Zudem ist von einer Anknüpfung an das Yezidentum auch deswegen auszugehen, weil Yeziden aus den Erfahrungen in der Vergangenheit keinen staatlichen Schutz genossen und sie sich von daher von Seiten der Angehörigen der moslemischen Mehrheitsbevölkerung als "leichte Opfer" darstellen, gegen die auch heute noch gefahrlos vorgegangen werden kann.
Es ist den neueren Auskünften auch nicht hinreichend sicher zu entnehmen, dass der türkische Staat den Rückkehrern entsprechenden Schutz angedeihen lassen würde. Zwar hat es in einigen Fällen gerichtliche Entscheidungen zu Gunsten rückkehrbereiter Yeziden gegeben, die deren Besitzrechte bestätigten (vgl. Auswärtiges Amt, Auskunft an OVG Niedersachsen vom 26.01.2007; Yezidisches Forum e.V. Stellungnahme vom 04.07.2006).
Jedoch fehlen jegliche Berichte dazu, dass der türkische Staat über die Teilnahme an einigen öffentlichkeitswirksamen Aktionen hinaus (vgl. Botschaftsbericht an BAMF vom 26.10.2005; Einzelentscheiderbrief 01.03.2005) aktiv Schutzmaßnahmen für Rückkehrer getroffen hätte. Auch wird von einer zumindest politisch-programmatischen Abkehr des türkischen Staates von seiner früheren Haltung zu den Yeziden nicht berichtet. Ein solches oder vergleichbares aktives Tun der türkischen Behörden und/oder der türkischen Politik wäre aber aus Sicht der Kammer erforderlich, um angesichts des vorbezeichneten herabgestuften Wahrscheinlichkeitsmaßstabes von der Zumutbarkeit einer Rückkehr der ehemals von politischer Verfolgung Betroffenen ausgehen zu können (vgl. auch VG Freiburg, Urteil vom 25.07.2006, - A 6 K 11023/05, zitiert nach juris).
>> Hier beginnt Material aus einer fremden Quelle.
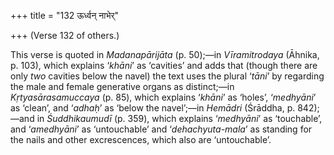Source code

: +++
title = "132 ऊर्ध्वन् नाभेर्"

+++
(Verse 132 of others.)

This verse is quoted in *Madanapārijāta* (p. 50);—in *Vīramitrodaya*
(Āhnika, p. 103), which explains ‘*khāni*’ as ‘cavities’ and adds that
(though there are only *two* cavities below the navel) the text uses the
plural ‘*tāni*’ by regarding the male and female generative organs as
distinct;—in *Kṛtyasārasamuccaya* (p. 85), which explains ‘*khāni*’ as
‘holes’, ‘*medhyāni*’ as ‘clean’, and ‘*adhaḥ*’ as ‘below the navel’;—in
*Hemādri* (Śrāddha, p. 842);—and in *Śuddhikaumudī* (p. 359), which
explains ‘*medhyāni*’ as ‘touchable’, and ‘*amedhyāni*’ as ‘untouchable’
and ‘*dehachyuta-mala*’ as standing for the nails and other
excrescences, which also are ‘untouchable’.


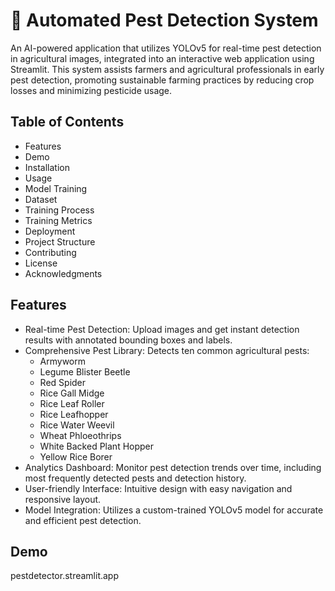 # 🐞 Automated Pest Detection System
An AI-powered application that utilizes YOLOv5 for real-time pest detection in agricultural images, integrated into an interactive web application using Streamlit. This system assists farmers and agricultural professionals in early pest detection, promoting sustainable farming practices by reducing crop losses and minimizing pesticide usage.

## Table of Contents
  - Features
  - Demo
  - Installation
  - Usage
  - Model Training
  - Dataset
  - Training Process
  - Training Metrics
  - Deployment
  - Project Structure
  - Contributing
  - License
  - Acknowledgments

## Features
- Real-time Pest Detection: Upload images and get instant detection results with annotated bounding boxes and labels.
- Comprehensive Pest Library: Detects ten common agricultural pests:
  - Armyworm
  - Legume Blister Beetle
  - Red Spider
  - Rice Gall Midge
  - Rice Leaf Roller
  - Rice Leafhopper
  - Rice Water Weevil
  - Wheat Phloeothrips
  - White Backed Plant Hopper
  - Yellow Rice Borer
- Analytics Dashboard: Monitor pest detection trends over time, including most frequently detected pests and detection history.
- User-friendly Interface: Intuitive design with easy navigation and responsive layout.
- Model Integration: Utilizes a custom-trained YOLOv5 model for accurate and efficient pest detection.

## Demo
pestdetector.streamlit.app
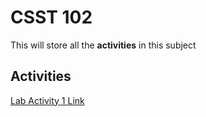 # CSST 102

This will store all the **activities** in this subject


## **Activities**

[Lab Activity 1 Link](https://www.youtube.com/watch?v=dQw4w9WgXcQ)
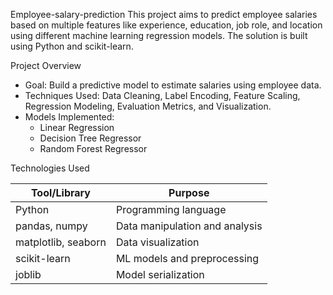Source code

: Employee-salary-prediction
This project aims to predict employee salaries based on multiple features like experience, education, job role, and location using different machine learning regression models. The solution is built using Python and scikit-learn.

Project Overview

- Goal: Build a predictive model to estimate salaries using employee data.
- Techniques Used: Data Cleaning, Label Encoding, Feature Scaling, Regression Modeling, Evaluation Metrics, and Visualization.
- Models Implemented:
  - Linear Regression
  - Decision Tree Regressor
  - Random Forest Regressor

Technologies Used

| Tool/Library        | Purpose                           |
|---------------------|-----------------------------------|
| Python              | Programming language              |
| pandas, numpy       | Data manipulation and analysis    |
| matplotlib, seaborn | Data visualization                |
| scikit-learn        | ML models and preprocessing       |
| joblib              | Model serialization               |
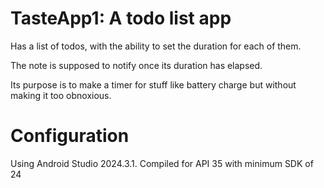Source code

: # TasteApp1: A todo list app

Has a list of todos, with the ability to set the duration for each of them.

The note is supposed to notify once its duration has elapsed.

Its purpose is to make a timer for stuff like battery charge but without making it too obnoxious.

# Configuration

Using Android Studio 2024.3.1. Compiled for API 35 with minimum SDK of 24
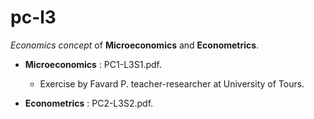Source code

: # pc-l3

_Economics concept_ of __Microeconomics__ and __Econometrics__.

- __Microeconomics__ : PC1-L3S1.pdf.

  - Exercise by Favard P. teacher-researcher at University of Tours.
  
- __Econometrics__ : PC2-L3S2.pdf.
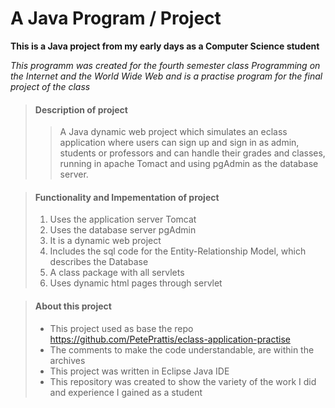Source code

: # A Java Program / Project

**This is a Java project from my early days as a Computer Science student**

_This programm was created for the fourth semester class Programming on the Internet and the World Wide Web 
and is a practise program for the final project of the class_


> #### Description of project
>
>>A Java dynamic web project which simulates an eclass application where users can sign up and sign in as admin, students or professors and can handle their grades and classes, running in apache Tomact and using pgAdmin as the database server.


> #### Functionality and Impementation of project
>
> 1. Uses the application server Tomcat
> 2. Uses the database server pgAdmin
> 3. It is a dynamic web project
> 4. Includes the sql code for the Entity-Relationship Model, which describes the Database
> 5. A class package with all servlets
> 5. Uses dynamic html pages through servlet

> #### About this project
>
> - This project used as base the repo https://github.com/PetePrattis/eclass-application-practise
> - The comments to make the code understandable, are within the archives
> - This project was written in Eclipse Java IDE
> - This repository was created to show the variety of the work I did and experience I gained as a student
>

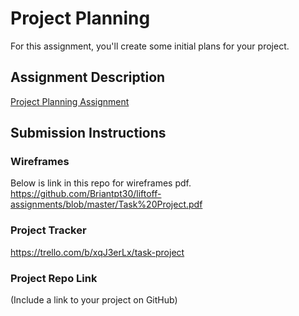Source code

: # Project Planning
For this assignment, you'll create some initial plans for your project.

## Assignment Description
[Project Planning Assignment](https://education.launchcode.org/liftoff/assignments/planning/)

## Submission Instructions

### Wireframes
Below is link in this repo for wireframes pdf.
https://github.com/Briantpt30/liftoff-assignments/blob/master/Task%20Project.pdf


### Project Tracker
https://trello.com/b/xqJ3erLx/task-project


### Project Repo Link

(Include a link to your project on GitHub)
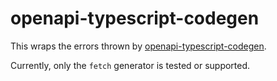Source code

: # openapi-typescript-codegen

This wraps the errors thrown by [openapi-typescript-codegen](https://www.npmjs.com/package/openapi-typescript-codegen).

Currently, only the `fetch` generator is tested or supported.
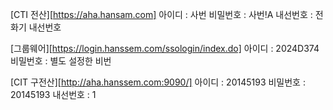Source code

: [CTI 전산][https://aha.hansam.com]
아이디 : 사번
비밀번호 : 사번!A
내선번호 : 전화기 내선번호

[그룹웨어][https://login.hanssem.com/ssologin/index.do]
아이디 : 2024D374
비밀번호 : 별도 설정한 비번

[CIT 구전산][http://aha.hanssem.com:9090/]
아이디 : 20145193
비밀번호 : 20145193
내선번호 : 1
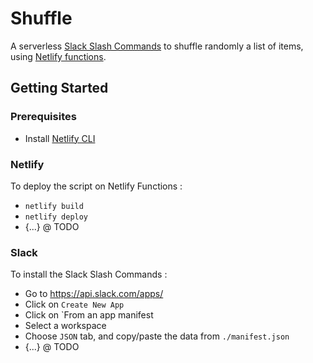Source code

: # Shuffle

A serverless [Slack Slash Commands](https://api.slack.com/slash-commands) to shuffle randomly a list of items, using [Netlify functions](https://docs.netlify.com/functions/overview/).

## Getting Started

### Prerequisites

* Install [Netlify CLI](https://docs.netlify.com/cli/get-started/#installation)

### Netlify

To deploy the script on Netlify Functions :

* `netlify build`
* `netlify deploy`
* {...} @ TODO

### Slack

To install the Slack Slash Commands : 

* Go to https://api.slack.com/apps/
* Click on `Create New App`
* Click on `From an app manifest
* Select a workspace
* Choose `JSON` tab, and copy/paste the data from `./manifest.json`
* {...} @ TODO
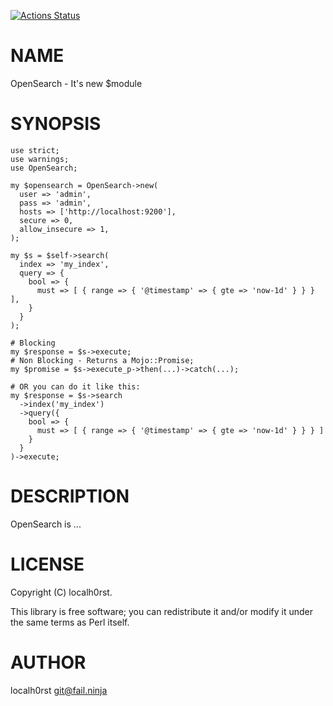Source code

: [![Actions Status](https://github.com/localh0rst/OpenSearch-Perl/actions/workflows/test.yml/badge.svg)](https://github.com/localh0rst/OpenSearch-Perl/actions)
# NAME

OpenSearch - It's new $module

# SYNOPSIS

    use strict;
    use warnings;
    use OpenSearch;

    my $opensearch = OpenSearch->new(
      user => 'admin',
      pass => 'admin',
      hosts => ['http://localhost:9200'],
      secure => 0,
      allow_insecure => 1,
    );

    my $s = $self->search(
      index => 'my_index',
      query => {
        bool => {
          must => [ { range => { '@timestamp' => { gte => 'now-1d' } } } ],
        }
      }
    );

    # Blocking
    my $response = $s->execute; 
    # Non Blocking - Returns a Mojo::Promise;
    my $promise = $s->execute_p->then(...)->catch(...);

    # OR you can do it like this:
    my $response = $s->search
      ->index('my_index')
      ->query({ 
        bool => { 
          must => [ { range => { '@timestamp' => { gte => 'now-1d' } } } ] 
        } 
      }
    )->execute;

# DESCRIPTION

OpenSearch is ...

# LICENSE

Copyright (C) localh0rst.

This library is free software; you can redistribute it and/or modify
it under the same terms as Perl itself.

# AUTHOR

localh0rst <git@fail.ninja>
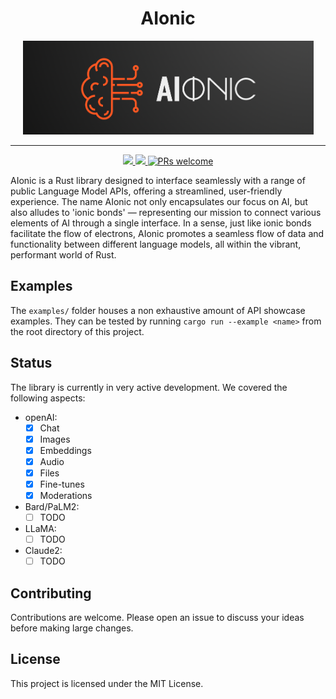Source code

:<div align="center">
  <h1>AIonic</h1>
  <div style="text-align: center">
    <img
      src="./img/logo.png"
      height="150px"
      alt="AIonic logo"
    />
  </div>
  <hr />
  <a href="https://crates.io/crates/AIonic">
    <img src="https://img.shields.io/crates/v/AIonic.svg"/>
  </a>
  <a href="https://github.com/0xricksanchez/AIonic/blob/main/LICENSE">
    <img src="https://img.shields.io/github/license/0xricksanchez/AIonic"/>
  </a>
 <a href="https://github.com/0xricksanchez/AIonic/blob/main/CONTRIBUTING.md">
    <img src="https://img.shields.io/badge/PRs-welcome-brightgreen.svg" alt="PRs welcome" />
  </a>
  <br />
</div>

AIonic is a Rust library designed to interface seamlessly with a range of public
Language Model APIs, offering a streamlined, user-friendly experience. The name
AIonic not only encapsulates our focus on AI, but also alludes to 'ionic bonds'
— representing our mission to connect various elements of AI through a single
interface. In a sense, just like ionic bonds facilitate the flow of electrons,
AIonic promotes a seamless flow of data and functionality between different language
models, all within the vibrant, performant world of Rust.

## Examples

The `examples/` folder houses a non exhaustive amount of API showcase examples.
They can be tested by running `cargo run --example <name>` from the root
directory of this project.

## Status

The library is currently in very active development.
We covered the following aspects:

* openAI:
  * [x] Chat
  * [x] Images
  * [x] Embeddings
  * [x] Audio
  * [x] Files
  * [x] Fine-tunes
  * [x] Moderations
* Bard/PaLM2:
  * [ ] TODO
* LLaMA:
  * [ ] TODO
* Claude2:
  * [ ] TODO

## Contributing

Contributions are welcome. Please open an issue to discuss your ideas before
making large changes.

## License

This project is licensed under the MIT License.
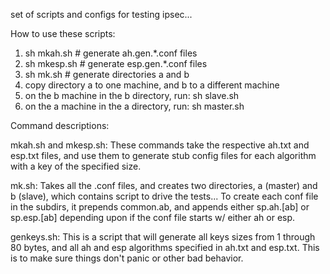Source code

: set of scripts and configs for testing ipsec...

How to use these scripts:

1) sh mkah.sh	# generate ah.gen.*.conf files
2) sh mkesp.sh	# generate esp.gen.*.conf files
3) sh mk.sh	# generate directories a and b
4) copy directory a to one machine, and b to a different machine
5) on the b machine in the b directory, run: sh slave.sh
6) on the a machine in the a directory, run: sh master.sh

Command descriptions:

mkah.sh and mkesp.sh:
These commands take the respective ah.txt and esp.txt files, and use them
to generate stub config files for each algorithm with a key of the
specified size.

mk.sh:
Takes all the .conf files, and creates two directories, a (master) and
b (slave), which contains script to drive the tests...  To create each
conf file in the subdirs, it prepends common.ab, and appends either
sp.ah.[ab] or sp.esp.[ab] depending upon if the conf file starts w/
either ah or esp.

genkeys.sh:
This is a script that will generate all keys sizes from 1 through 80 bytes,
and all ah and esp algorithms specified in ah.txt and esp.txt.  This is
to make sure things don't panic or other bad behavior.
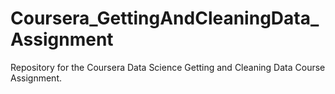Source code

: # Coursera_GettingAndCleaningData_Assignment
Repository for the Coursera Data Science Getting and Cleaning Data Course Assignment.
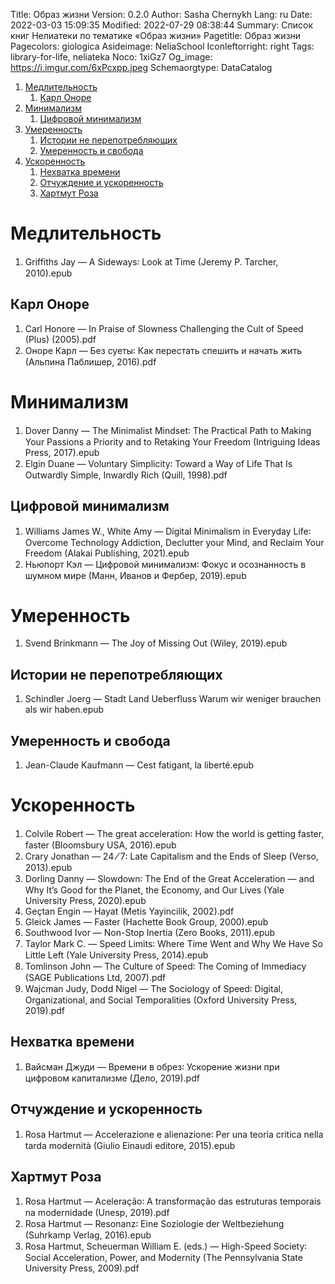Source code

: Title: Образ жизни
Version: 0.2.0
Author: Sasha Chernykh
Lang: ru
Date: 2022-03-03 15:09:35
Modified: 2022-07-29 08:38:44
Summary: Список книг Нелиатеки по тематике «Образ жизни»
Pagetitle: Образ жизни
Pagecolors: giologica
Asideimage: NeliaSchool
Iconleftorright: right
Tags: library-for-life, neliateka
Noco: 1xiGz7
Og_image: https://i.imgur.com/6xPcxpp.jpeg
Schemaorgtype: DataCatalog

<!-- MarkdownTOC -->

1. [Медлительность](#Медлительность)
	1. [Карл Оноре](#Карл-Оноре)
1. [Минимализм](#Минимализм)
	1. [Цифровой минимализм](#Цифровой-минимализм)
1. [Умеренность](#Умеренность)
	1. [Истории не перепотребляющих](#Истории-не-перепотребляющих)
	1. [Умеренность и свобода](#Умеренность-и-свобода)
1. [Ускоренность](#Ускоренность)
	1. [Нехватка времени](#Нехватка-времени)
	1. [Отчуждение и ускоренность](#Отчуждение-и-ускоренность)
	1. [Хартмут Роза](#Хартмут-Роза)

<!-- /MarkdownTOC -->

<a id="Медлительность"></a>
# Медлительность

1. Griffiths Jay — A Sideways꞉ Look at Time (Jeremy P. Tarcher, 2010).epub

<a id="Карл-Оноре"></a>
## Карл Оноре

1. Carl Honore — In Praise of Slowness Challenging the Cult of Speed (Plus) (2005).pdf
1. Оноре Карл — Без суеты꞉ Как перестать спешить и начать жить (Альпина Паблишер, 2016).pdf

<a id="Минимализм"></a>
# Минимализм

1. Dover Danny — The Minimalist Mindset꞉ The Practical Path to Making Your Passions a Priority and to Retaking Your Freedom (Intriguing Ideas Press, 2017).epub
1. Elgin Duane — Voluntary Simplicity꞉ Toward a Way of Life That Is Outwardly Simple, Inwardly Rich (Quill, 1998).pdf

<a id="Цифровой-минимализм"></a>
## Цифровой минимализм

1. Williams James W., White Amy — Digital Minimalism in Everyday Life꞉ Overcome Technology Addiction, Declutter your Mind, and Reclaim Your Freedom (Alakai Publishing, 2021).epub
1. Ньюпорт Кэл — Цифровой минимализм꞉ Фокус и осознанность в шумном мире (Манн, Иванов и Фербер, 2019).epub

<a id="Умеренность"></a>
# Умеренность

1. Svend Brinkmann — The Joy of Missing Out (Wiley, 2019).epub

<a id="Истории-не-перепотребляющих"></a>
## Истории не перепотребляющих

1. Schindler Joerg — Stadt Land Ueberfluss Warum wir weniger brauchen als wir haben.epub

<a id="Умеренность-и-свобода"></a>
## Умеренность и свобода

1. Jean-Claude Kaufmann — Cest fatigant, la liberté.epub

<a id="Ускоренность"></a>
# Ускоренность

1. Colvile Robert — The great acceleration꞉ How the world is getting faster, faster (Bloomsbury USA, 2016).epub
1. Crary Jonathan — 24 ⁄ 7꞉ Late Capitalism and the Ends of Sleep (Verso, 2013).epub
1. Dorling Danny — Slowdown꞉ The End of the Great Acceleration — and Why It’s Good for the Planet, the Economy, and Our Lives (Yale University Press, 2020).epub
1. Geçtan Engin — Hayat (Metis Yayincilik, 2002).pdf
1. Gleick James — Faster (Hachette Book Group, 2000).epub
1. Southwood Ivor — Non-Stop Inertia (Zero Books, 2011).epub
1. Taylor Mark C. — Speed Limits꞉ Where Time Went and Why We Have So Little Left (Yale University Press, 2014).epub
1. Tomlinson John — The Culture of Speed꞉ The Coming of Immediacy (SAGE Publications Ltd, 2007).pdf
1. Wajcman Judy, Dodd Nigel — The Sociology of Speed꞉ Digital, Organizational, and Social Temporalities (Oxford University Press, 2019).pdf

<a id="Нехватка-времени"></a>
## Нехватка времени

1. Вайсман Джуди — Времени в обрез꞉ Ускорение жизни при цифровом капитализме (Дело, 2019).pdf

<a id="Отчуждение-и-ускоренность"></a>
## Отчуждение и ускоренность

1. Rosa Hartmut — Accelerazione e alienazione꞉ Per una teoria critica nella tarda modernità (Giulio Einaudi editore, 2015).epub

<a id="Хартмут-Роза"></a>
## Хартмут Роза

1. Rosa Hartmut — Aceleração꞉ A transformação das estruturas temporais na modernidade (Unesp, 2019).pdf
1. Rosa Hartmut — Resonanz꞉ Eine Soziologie der Weltbeziehung (Suhrkamp Verlag, 2016).epub
1. Rosa Hartmut, Scheuerman William E. (eds.) — High-Speed Society꞉ Social Acceleration, Power, and Modernity (The Pennsylvania State University Press, 2009).pdf
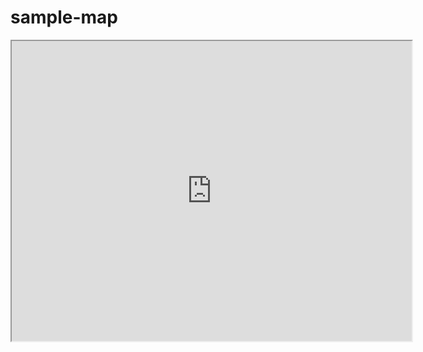 # sample-map
<iframe src="https://www.google.com/maps/d/embed?mid=1wAyV39QCK6lUZL2ek0nPBQDZebZi4lUN" width="640" height="480"></iframe>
Schließlich hat sich der türkische Staat in der Vergangenheit als asylrechtlich verantwortlicher Verfolgerstaat erwiesen, auf dessen Schutz – ähnlich wie bei dem sog. doppelgesichtigen (Verfolger-)Staat am Ort der inländischen Fluchtalternative - der ehemals politisch Verfolgte nur verwiesen werden darf, wenn eine hinreichende Schutzfähigkeit und -willigkeit tatsächlich feststeht (vgl. BVerfG, Beschluss vom 10.07.1989 - 2 BvR 502/97 – E 80, 315).
Der Klägerin steht auch bei einer Rückkehr in ihr Heimatland kein anderes Gebiet offen, in das ihr eine Rückkehr zumutbar wäre. Insbesondere die Möglichkeit einer Wohnsitznahme in der Westtürkei, die schon die Beklagte nicht erwogen hat, verbietet sich deshalb, weil sich aus den diesbezüglichen Stellungnahmen überzeugend ergibt, dass Yeziden dort wegen ihrer Religion, Herkunft und Kultur nicht überleben können und sich dort weniger als ein dutzend Yeziden aufhalten (vgl. Azad Baris, Stellungnahme an das OVG Sachsen-Anhalt vom 17.04.2006; Yezidisches Forum e.V., Stellungnahme an OVG Niedersachsen vom 04.07.2006).